Work to be completed. Each line of the records containing "begin" is to be copied out and returned.

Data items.
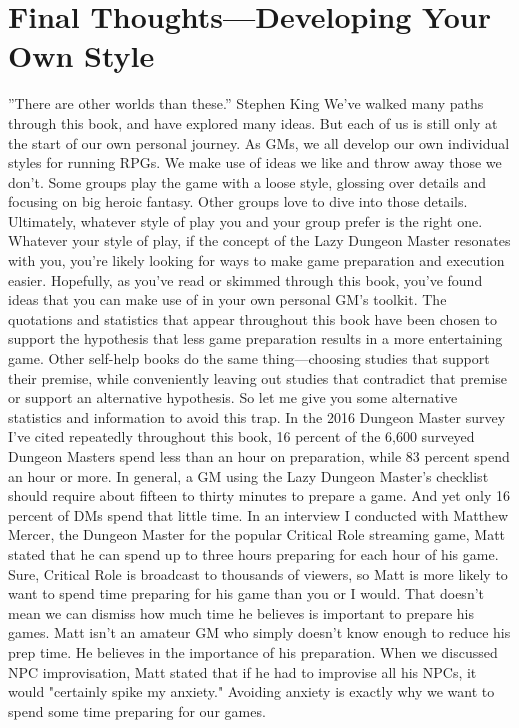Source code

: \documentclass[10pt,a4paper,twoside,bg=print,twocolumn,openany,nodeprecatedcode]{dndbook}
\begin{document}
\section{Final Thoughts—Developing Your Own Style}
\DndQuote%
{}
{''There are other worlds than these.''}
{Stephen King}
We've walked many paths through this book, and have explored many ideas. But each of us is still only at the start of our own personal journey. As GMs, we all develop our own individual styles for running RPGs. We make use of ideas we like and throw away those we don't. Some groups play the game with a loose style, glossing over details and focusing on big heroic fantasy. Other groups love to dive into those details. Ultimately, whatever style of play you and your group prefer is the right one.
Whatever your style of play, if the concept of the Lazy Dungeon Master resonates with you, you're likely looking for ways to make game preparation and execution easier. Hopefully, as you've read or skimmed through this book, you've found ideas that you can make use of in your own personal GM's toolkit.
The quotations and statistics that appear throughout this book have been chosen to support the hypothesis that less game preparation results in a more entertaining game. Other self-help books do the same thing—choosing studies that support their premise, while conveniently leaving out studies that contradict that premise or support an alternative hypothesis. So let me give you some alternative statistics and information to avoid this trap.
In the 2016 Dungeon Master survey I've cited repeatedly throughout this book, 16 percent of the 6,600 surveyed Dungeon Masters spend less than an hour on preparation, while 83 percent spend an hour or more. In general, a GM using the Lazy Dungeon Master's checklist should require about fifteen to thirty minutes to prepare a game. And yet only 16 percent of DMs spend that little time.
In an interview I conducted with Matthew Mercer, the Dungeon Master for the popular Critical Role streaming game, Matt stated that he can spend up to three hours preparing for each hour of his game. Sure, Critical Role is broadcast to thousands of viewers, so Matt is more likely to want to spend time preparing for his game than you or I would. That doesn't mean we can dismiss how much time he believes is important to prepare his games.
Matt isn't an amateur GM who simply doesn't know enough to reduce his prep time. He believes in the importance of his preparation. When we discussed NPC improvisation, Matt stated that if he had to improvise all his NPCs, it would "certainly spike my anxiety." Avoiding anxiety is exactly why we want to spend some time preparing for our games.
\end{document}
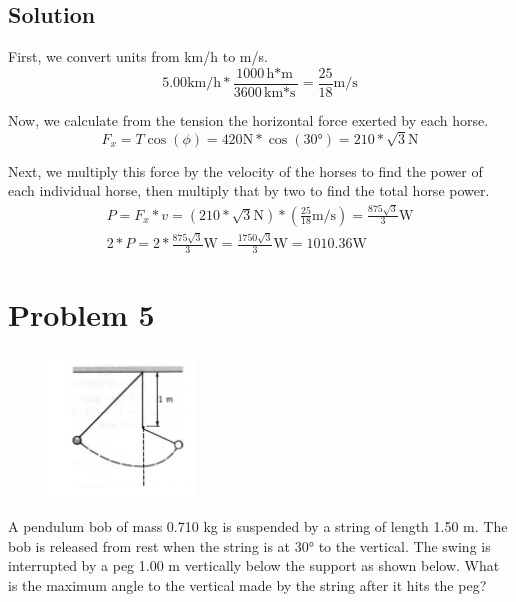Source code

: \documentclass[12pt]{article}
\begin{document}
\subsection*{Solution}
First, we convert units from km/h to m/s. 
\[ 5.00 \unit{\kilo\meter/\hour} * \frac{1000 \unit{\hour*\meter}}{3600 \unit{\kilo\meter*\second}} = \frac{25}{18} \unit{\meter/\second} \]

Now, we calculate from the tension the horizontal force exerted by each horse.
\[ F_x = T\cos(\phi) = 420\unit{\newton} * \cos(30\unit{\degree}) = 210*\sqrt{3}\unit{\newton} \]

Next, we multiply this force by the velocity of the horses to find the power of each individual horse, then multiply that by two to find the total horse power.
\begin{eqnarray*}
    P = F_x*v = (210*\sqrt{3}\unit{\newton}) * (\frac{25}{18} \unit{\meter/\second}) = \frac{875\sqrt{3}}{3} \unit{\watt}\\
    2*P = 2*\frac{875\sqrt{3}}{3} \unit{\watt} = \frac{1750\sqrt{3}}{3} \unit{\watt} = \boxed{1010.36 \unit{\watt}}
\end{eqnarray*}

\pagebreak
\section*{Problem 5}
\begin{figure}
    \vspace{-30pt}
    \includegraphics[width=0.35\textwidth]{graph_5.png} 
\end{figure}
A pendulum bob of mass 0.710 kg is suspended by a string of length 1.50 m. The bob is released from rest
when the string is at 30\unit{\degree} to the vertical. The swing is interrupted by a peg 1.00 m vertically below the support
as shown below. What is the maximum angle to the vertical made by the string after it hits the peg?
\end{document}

Written answer.
\begin{document}
\begin{document}
\begin{eqnarray*}
\begin{figure}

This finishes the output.